FREE TRIAL at: http://www.xtractor.in/premium/trial.do
http://www.xtractor.in/premium/purchase.do
text mining, manual annotation, data alerts, pubmed, genes, drugs, processes, diseases, free, data mining, tag, drug discovery, web 2.0, natural language processing, data analysis, visualization, concept linking, abstraction, precision, recall, data accuracy, proteins, interactions, index, query, MeSH, NLM, manual curation, protein interactions, abstraction, abstracts, accuracy, accurate, data, annotations, biological process, biomedical literature, categorization, colloborations, concept linking, curate, curation, data accuracy, data alerts, literature, categorization, colloborations, concept linking curate curation data accuracy data alerts da, abstracts, annotations, biological process, categorization, colloborations, data accuracy, data analysis, data mining, drug discovery, MeSH, molecules, natural language processing, NLM, NLP, precision, processes, protein function, protein interactions, publishing, pubmed, query, recall, tag, text gathering, visualization, web 2.0
Add comment April 25, 2009
It Just takes 15 minutes to analyse thousands of biomedical scientific facts
Check this out :
http://www.xtractor.in/premium/case_study.do
Tracking common gene polymorphisms across multiple Diseases with XTractor
http://www.xtractor.in/premium
Keywords Index:
text mining, manual annotation, data alerts, pubmed, genes, drugs, processes, diseases, free, data mining, tag, drug discovery, web 2.0, natural language processing, data analysis, visualization, concept linking, abstraction, precision, recall, data accuracy, proteins, interactions, index, query, MeSH, NLM, manual curation, protein interactions, abstraction, abstracts, accuracy, accurate, data, annotations, biological process, biomedical literature, categorization, colloborations, concept linking, curate, curation, data accuracy, data alerts, literature, categorization, colloborations, concept linking curate curation data accuracy data alerts da, abstracts, annotations, biological process, categorization, colloborations, data accuracy, data analysis, data mining, drug discovery, MeSH, molecules, natural language processing, NLM, NLP, precision, processes, protein function, protein interactions, publishing, pubmed, query, recall, tag, text gathering, visualization, web 2.0
Add comment April 15, 2009
Cut on your Data mining Time and Cost with XTractor
Free Trial at : www.xtractor.in/premium
XTractor Premium – a platform for discovery, analysis and modelling of published biomedical facts. The application also comes with -XTractor Premium Knowledgebase – the only knowledgebase, which provides “manually” annotated facts from PubMed on a weekly basis. XTractor- (basic version) has been widely adopted by the life sciences research community and has more than 2000 users from 300 organizations across the globe.
Semantic Search:
The first of its kind highly advanced search feature, where in one could query the XTractor Premium Knowledgebase using multiple ontologies. This would enable you to narrow down on your targets at ease.
Concept Linking:
Our advanced query feature would enable you to make assumptions from multiple abstracts, and discover facts, which are hitherto not published.
Bibliographic search:
Search based on author, organization or country.

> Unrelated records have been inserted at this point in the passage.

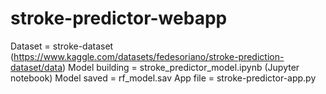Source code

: # stroke-predictor-webapp

Dataset = stroke-dataset (https://www.kaggle.com/datasets/fedesoriano/stroke-prediction-dataset/data)
Model building = stroke_predictor_model.ipynb (Jupyter notebook)
Model saved = rf_model.sav
App file = stroke-predictor-app.py
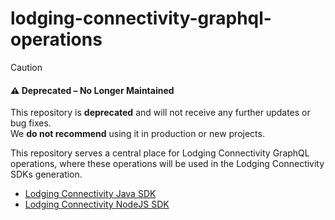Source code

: # lodging-connectivity-graphql-operations

> [!CAUTION]
> #### ⚠️ Deprecated – No Longer Maintained
> This repository is **deprecated** and will not receive any further updates or bug fixes.  
> We **do not recommend** using it in production or new projects.

This repository serves a central place for Lodging Connectivity GraphQL operations, where these operations will be used in the Lodging Connectivity SDKs generation.

- [Lodging Connectivity Java SDK](https://github.com/ExpediaGroup/lodging-connectivity-java-sdk)
- [Lodging Connectivity NodeJS SDK](https://github.com/ExpediaGroup/lodging-connectivity-nodejs-sdk)
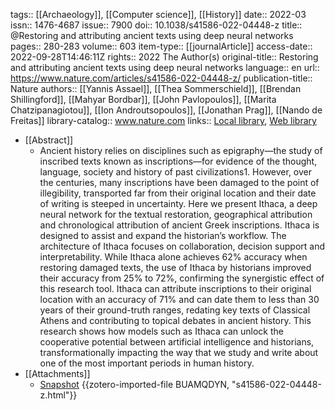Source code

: tags:: [[Archaeology]], [[Computer science]], [[History]]
date:: 2022-03
issn:: 1476-4687
issue:: 7900
doi:: 10.1038/s41586-022-04448-z
title:: @Restoring and attributing ancient texts using deep neural networks
pages:: 280-283
volume:: 603
item-type:: [[journalArticle]]
access-date:: 2022-09-28T14:46:11Z
rights:: 2022 The Author(s)
original-title:: Restoring and attributing ancient texts using deep neural networks
language:: en
url:: https://www.nature.com/articles/s41586-022-04448-z/
publication-title:: Nature
authors:: [[Yannis Assael]], [[Thea Sommerschield]], [[Brendan Shillingford]], [[Mahyar Bordbar]], [[John Pavlopoulos]], [[Marita Chatzipanagiotou]], [[Ion Androutsopoulos]], [[Jonathan Prag]], [[Nando de Freitas]]
library-catalog:: www.nature.com
links:: [Local library](zotero://select/groups/2386895/items/TCWFRZJT), [Web library](https://www.zotero.org/groups/2386895/items/TCWFRZJT)

- [[Abstract]]
	- Ancient history relies on disciplines such as epigraphy—the study of inscribed texts known as inscriptions—for evidence of the thought, language, society and history of past civilizations1. However, over the centuries, many inscriptions have been damaged to the point of illegibility, transported far from their original location and their date of writing is steeped in uncertainty. Here we present Ithaca, a deep neural network for the textual restoration, geographical attribution and chronological attribution of ancient Greek inscriptions. Ithaca is designed to assist and expand the historian’s workflow. The architecture of Ithaca focuses on collaboration, decision support and interpretability. While Ithaca alone achieves 62% accuracy when restoring damaged texts, the use of Ithaca by historians improved their accuracy from 25% to 72%, confirming the synergistic effect of this research tool. Ithaca can attribute inscriptions to their original location with an accuracy of 71% and can date them to less than 30 years of their ground-truth ranges, redating key texts of Classical Athens and contributing to topical debates in ancient history. This research shows how models such as Ithaca can unlock the cooperative potential between artificial intelligence and historians, transformationally impacting the way that we study and write about one of the most important periods in human history.
- [[Attachments]]
	- [Snapshot](https://www.nature.com/articles/s41586-022-04448-z/) {{zotero-imported-file BUAMQDYN, "s41586-022-04448-z.html"}}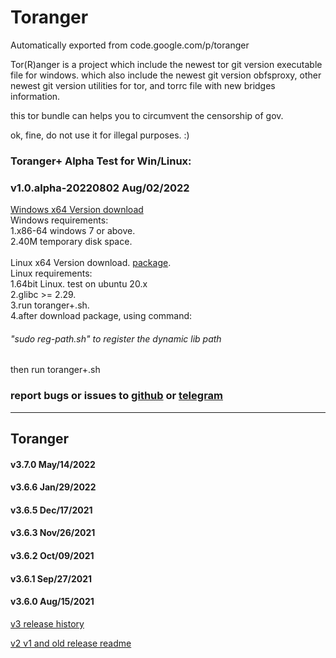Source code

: # Toranger
Automatically exported from code.google.com/p/toranger

Tor(R)anger is a project which include the newest tor git version executable file for windows. which also include the newest git version obfsproxy, other newest git version utilities for tor, and torrc file with new bridges information.

this tor bundle can helps you to circumvent the censorship of gov.

ok, fine, do not use it for illegal purposes. :)

### Toranger+ Alpha Test for Win/Linux:
### v1.0.alpha-20220802 Aug/02/2022
[Windows x64 Version download](https://github.com/DarkSpyCyber/toranger/blob/master/Toranger%2B/toranger%2B.7z)
<br>
Windows requirements:<br>
1.x86-64 windows 7 or above.<br>
2.40M temporary disk space.<br>
<br>
Linux x64 Version download. [package](https://github.com/DarkSpyCyber/toranger/blob/master/Toranger%2B/toranger%2B-linux.7z).
<br>
Linux requirements:<br>
1.64bit Linux. test on ubuntu 20.x <br>
2.glibc >= 2.29.<br>
3.run toranger+.sh.<br>
4.after download package, using command:<br>
###### "sudo reg-path.sh" to register the dynamic lib path

then run toranger+.sh

### report bugs or issues to [github](https://github.com/DarkSpyCyber/toranger/issues) or [telegram](https://t.me/toranger)
-----
## Toranger
#### v3.7.0      May/14/2022<br>
#### v3.6.6      Jan/29/2022<br>
#### v3.6.5      Dec/17/2021<br>
#### v3.6.3      Nov/26/2021<br>
#### v3.6.2      Oct/09/2021<br>
#### v3.6.1      Sep/27/2021<br>
#### v3.6.0      Aug/15/2021<br>

[v3 release history](https://github.com/DarkSpyCyber/toranger/blob/master/v3/README.md)

[v2 v1 and old release readme](https://github.com/DarkSpyCyber/toranger/blob/master/old_releases/README.md)

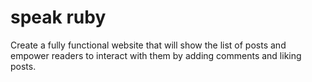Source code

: # speak ruby
Create a fully functional website that will show the list of posts and empower readers to interact with them by adding comments and liking posts.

Save, Export and Visualize:
Save and export the data in user-friendly formats, also XTractor Premium is made compatible with CytoScape – so one can visualize the networks also at ease.
Updates made through web services.
Web based and onsite installation available.
text mining, manual annotation, data alerts, pubmed, genes, drugs, processes, diseases, free, data mining, tag, drug discovery, web 2.0, natural language processing, data analysis, visualization, concept linking, abstraction, precision, recall, data accuracy, proteins, interactions, index, query, MeSH, NLM, manual curation, protein interactions, abstraction, abstracts, accuracy, accurate, data, annotations, biological process, biomedical literature, categorization, colloborations, concept linking, curate, curation, data accuracy, data alerts
Add comment April 3, 2009
XTractor Premium Utilities
Keywords Index:
text mining, manual annotation, data alerts, pubmed, genes, drugs, processes, diseases, free, data mining, tag, drug discovery, web 2.0, natural language processing, data analysis, visualization, concept linking, abstraction, precision, recall, data accuracy, proteins, interactions, index, query, MeSH, NLM, manual curation, protein interactions, abstraction, abstracts, accuracy, accurate, data, annotations, biological process, biomedical literature, categorization, colloborations, concept linking, curate, curation, data accuracy, data alerts, literature, categorization, colloborations, concept linking curate curation data accuracy data alerts da, abstracts, annotations, biological process, categorization, colloborations, data accuracy, data analysis, data mining, drug discovery, MeSH, molecules, natural language processing, NLM, NLP, precision, processes, protein function, protein interactions, publishing, pubmed, query, recall, tag, text gathering, visualization, web 2.0
Add comment April 3, 2009
Data mining PubMed manually at a very low cost
We have begun this service called XTractor from July 2008- and this month we have come out with the premium version of the product.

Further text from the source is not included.